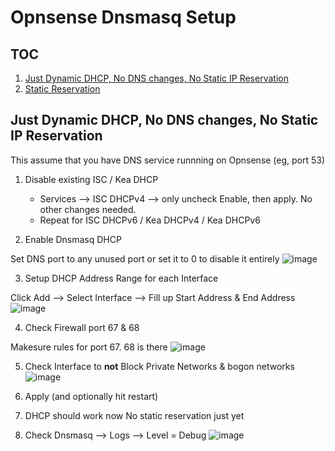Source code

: # Opnsense Dnsmasq Setup
## TOC
1. [Just Dynamic DHCP, No DNS changes, No Static IP Reservation](https://www.github.com)
2. [Static Reservation](https://www.github.com)
    
## Just Dynamic DHCP, No DNS changes, No Static IP Reservation
This assume that you have DNS service runnning on Opnsense (eg, port 53)

1. Disable existing ISC / Kea DHCP
   * Services --> ISC DHCPv4 --> only uncheck Enable, then apply. No other changes needed.
   * Repeat for ISC DHCPv6 / Kea DHCPv4 / Kea DHCPv6

2. Enable Dnsmasq DHCP

Set DNS port to any unused port or set it to 0 to disable it entirely
![image](https://github.com/user-attachments/assets/bffec432-86ad-4c23-8812-e5c2a3ee5100)

3. Setup DHCP Address Range for each Interface

Click Add --> Select Interface --> Fill up Start Address & End Address
![image](https://github.com/user-attachments/assets/2925b378-503f-4764-846b-ab080e4b053d)

4. Check Firewall port 67 & 68

Makesure rules for port 67. 68 is there
![image](https://github.com/user-attachments/assets/0136cf95-aff7-4a9e-af6e-4955db5ee0c7)

5. Check Interface to **not** Block Private Networks & bogon networks
![image](https://github.com/user-attachments/assets/60c58d24-970e-446b-8e39-03fdd83a91ef)

6. Apply (and optionally hit restart)

7. DHCP should work now
No static reservation just yet
   
9. Check Dnsmasq --> Logs --> Level = Debug
![image](https://github.com/user-attachments/assets/3c8a13a3-6090-45d8-a1ed-b64789691d16)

###

Task statement: Copy out each line of the listing where the string "port" appears.

Problem solution:
This assume that you have DNS service runnning on Opnsense (eg, port 53)
Set DNS port to any unused port or set it to 0 to disable it entirely
4. Check Firewall port 67 & 68
Makesure rules for port 67. 68 is there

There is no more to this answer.